Learn How Flexent Helped a Client Until Their Financials Met Bank Requirements
Robbie Faucett is based in South Carolina and has been a part of the Flexent team for over ten years. He works with banks in the Carolinas, Georgia, Tennessee, and beyond. During his time with Flexent, a subsidiary of Chesapeake Bank, Faucett has been able to help small banks serve their customers in ways they could not do alone. That is his goal — to give the community bank more options to support their own customers.
Faucett recently spoke about one of those situations where he was able to step in and assist a bank. The situation involved a community bank that wanted to help a long-time commercial and industrial customer transition to new ownership.
“We did some research on the customer,” said Faucett. “We learned that the company was founded back in the 1930s.”
In the ‘80s, a CPA bought the company and handed off much of the daily operations to a 20-plus-year employee who knew the business very well. Eventually, the CPA promoted him to general manager, contributing to the business’s overall success. After a successful 30-year partnership between the two, the CPA decided it was time to retire, and his longtime business manager would take over the business.
“With our client bank looking at this, we’re scratching our heads,” said Faucett. “Do we underwrite the balance sheet as a new company or as an employee buyout company, or what will the post-closing balance sheet look like after the buyout?”
Faucett said he worked with the client bank to come up with a solution that made sense for everyone involved. He noted the company had been in business for some time and had a lot of good trading assets, including real estate and equipment.
“[Those] assets were excellent quality for us to fund when it comes to receivables and inventories,” said Faucett. “We were very comfortable with that.

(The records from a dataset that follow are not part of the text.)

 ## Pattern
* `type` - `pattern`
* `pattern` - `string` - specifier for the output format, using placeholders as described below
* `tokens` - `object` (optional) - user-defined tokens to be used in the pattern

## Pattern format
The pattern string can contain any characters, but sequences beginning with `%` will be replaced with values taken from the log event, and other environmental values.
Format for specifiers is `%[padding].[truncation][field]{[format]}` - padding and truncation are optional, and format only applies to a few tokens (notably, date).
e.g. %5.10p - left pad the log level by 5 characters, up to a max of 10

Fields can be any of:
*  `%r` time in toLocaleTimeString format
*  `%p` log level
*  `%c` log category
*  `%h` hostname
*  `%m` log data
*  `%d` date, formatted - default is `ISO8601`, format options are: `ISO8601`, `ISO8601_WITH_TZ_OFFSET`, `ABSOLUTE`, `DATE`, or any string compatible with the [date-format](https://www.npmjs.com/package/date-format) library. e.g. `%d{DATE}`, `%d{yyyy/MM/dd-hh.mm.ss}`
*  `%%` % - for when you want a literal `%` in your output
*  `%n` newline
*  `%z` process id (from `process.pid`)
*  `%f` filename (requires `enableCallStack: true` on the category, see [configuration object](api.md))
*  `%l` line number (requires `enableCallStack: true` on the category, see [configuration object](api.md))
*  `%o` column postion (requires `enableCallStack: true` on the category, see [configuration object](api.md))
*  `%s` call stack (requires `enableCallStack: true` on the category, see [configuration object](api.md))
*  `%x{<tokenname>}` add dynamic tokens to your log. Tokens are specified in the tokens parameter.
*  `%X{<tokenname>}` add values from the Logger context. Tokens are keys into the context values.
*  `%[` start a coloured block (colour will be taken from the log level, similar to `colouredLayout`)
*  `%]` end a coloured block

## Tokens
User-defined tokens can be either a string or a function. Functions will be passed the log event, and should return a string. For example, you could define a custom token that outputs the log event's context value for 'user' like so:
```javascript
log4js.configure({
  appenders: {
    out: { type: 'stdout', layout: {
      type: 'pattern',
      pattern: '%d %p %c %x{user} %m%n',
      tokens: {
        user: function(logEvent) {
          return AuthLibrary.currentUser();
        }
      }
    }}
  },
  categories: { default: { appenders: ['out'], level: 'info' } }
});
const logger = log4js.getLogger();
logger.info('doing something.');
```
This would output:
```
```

Our client bank recognized the total package would come close to their risk tolerance, and they didn’t want to take the big bite or finance the $5.1, in addition to the $1.8 working capital facility, so they got us involved.”
A Solution from Flexent
“We were able to put together a solution for them,” said Faucett. “Our client bank maintained the relationship, including deposits and all other ancillary banking, in addition to their loans to fund the buyout, and we simply provided the working capital piece.”
“When we initially talked about this company, we found that the makeup of the loan was a $4 million stock purchase,” said Faucett. “A $600,000 occupied real estate piece and another $500,000 for equipment.” The company continues to grow, thanks to Faucett’s assistance and Flexent’s funding.

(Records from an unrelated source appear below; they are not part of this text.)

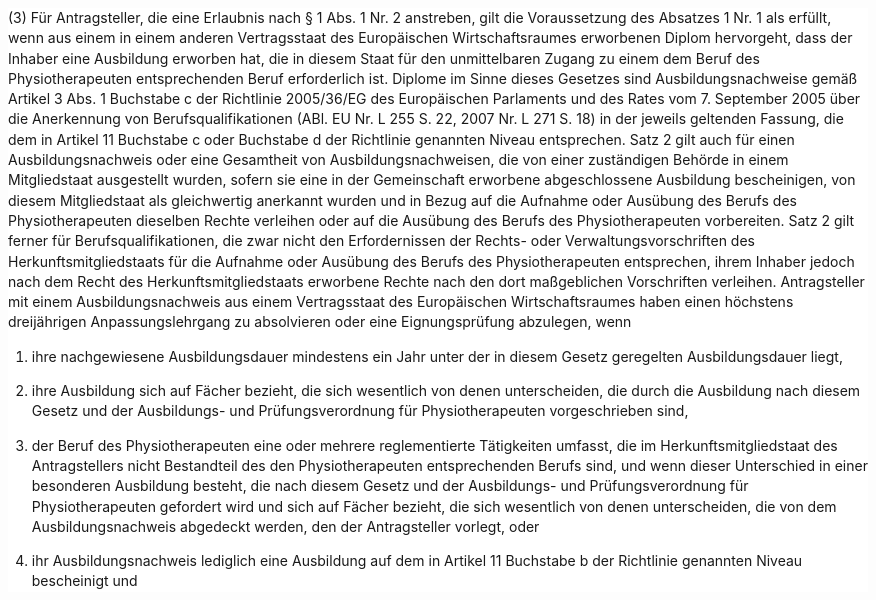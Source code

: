 (3) Für Antragsteller, die eine Erlaubnis nach § 1 Abs. 1 Nr. 2
anstreben, gilt die Voraussetzung des Absatzes 1 Nr. 1 als erfüllt,
wenn aus einem in einem anderen Vertragsstaat des Europäischen
Wirtschaftsraumes erworbenen Diplom hervorgeht, dass der Inhaber eine
Ausbildung erworben hat, die in diesem Staat für den unmittelbaren
Zugang zu einem dem Beruf des Physiotherapeuten entsprechenden Beruf
erforderlich ist. Diplome im Sinne dieses Gesetzes sind
Ausbildungsnachweise gemäß Artikel 3 Abs. 1 Buchstabe c der Richtlinie
2005/36/EG des Europäischen Parlaments und des Rates vom 7. September
2005 über die Anerkennung von Berufsqualifikationen (ABl. EU Nr. L 255
S. 22, 2007 Nr. L 271 S. 18) in der jeweils geltenden Fassung, die dem
in Artikel 11 Buchstabe c oder Buchstabe d der Richtlinie genannten
Niveau entsprechen. Satz 2 gilt auch für einen Ausbildungsnachweis
oder eine Gesamtheit von Ausbildungsnachweisen, die von einer
zuständigen Behörde in einem Mitgliedstaat ausgestellt wurden, sofern
sie eine in der Gemeinschaft erworbene abgeschlossene Ausbildung
bescheinigen, von diesem Mitgliedstaat als gleichwertig anerkannt
wurden und in Bezug auf die Aufnahme oder Ausübung des Berufs des
Physiotherapeuten dieselben Rechte verleihen oder auf die Ausübung des
Berufs des Physiotherapeuten vorbereiten. Satz 2 gilt ferner für
Berufsqualifikationen, die zwar nicht den Erfordernissen der Rechts-
oder Verwaltungsvorschriften des Herkunftsmitgliedstaats für die
Aufnahme oder Ausübung des Berufs des Physiotherapeuten entsprechen,
ihrem Inhaber jedoch nach dem Recht des Herkunftsmitgliedstaats
erworbene Rechte nach den dort maßgeblichen Vorschriften verleihen.
Antragsteller mit einem Ausbildungsnachweis aus einem Vertragsstaat
des Europäischen Wirtschaftsraumes haben einen höchstens dreijährigen
Anpassungslehrgang zu absolvieren oder eine Eignungsprüfung abzulegen,
wenn

1.  ihre nachgewiesene Ausbildungsdauer mindestens ein Jahr unter der in
    diesem Gesetz geregelten Ausbildungsdauer liegt,


2.  ihre Ausbildung sich auf Fächer bezieht, die sich wesentlich von denen
    unterscheiden, die durch die Ausbildung nach diesem Gesetz und der
    Ausbildungs- und Prüfungsverordnung für Physiotherapeuten
    vorgeschrieben sind,


3.  der Beruf des Physiotherapeuten eine oder mehrere reglementierte
    Tätigkeiten umfasst, die im Herkunftsmitgliedstaat des Antragstellers
    nicht Bestandteil des den Physiotherapeuten entsprechenden Berufs
    sind, und wenn dieser Unterschied in einer besonderen Ausbildung
    besteht, die nach diesem Gesetz und der Ausbildungs- und
    Prüfungsverordnung für Physiotherapeuten gefordert wird und sich auf
    Fächer bezieht, die sich wesentlich von denen unterscheiden, die von
    dem Ausbildungsnachweis abgedeckt werden, den der Antragsteller
    vorlegt, oder


4.  ihr Ausbildungsnachweis lediglich eine Ausbildung auf dem in Artikel
    11 Buchstabe b der Richtlinie genannten Niveau bescheinigt und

“And as the company continued to service its debt with the primary bank, the lender eventually had some availability, and they ended up coming back and paid off our $3.4 million facility that we had structured,” said Faucett.
Faucett said this situation worked out really well because the company had a history as an operating company and wasn’t just a start-up. Instead, it just had new ownership by an existing employee who contributed to its past and current success.
“We were able to help the client bank provide a solution and keep their customer relationship,” said Faucett. “The company wanted to work with the local community bank, who didn’t have the appetite for a large facility.”
In essence, Flexent was able to hibernate our client bank’s customer until their post-closing financials seasoned enough for the bank to fund the entire deal internally.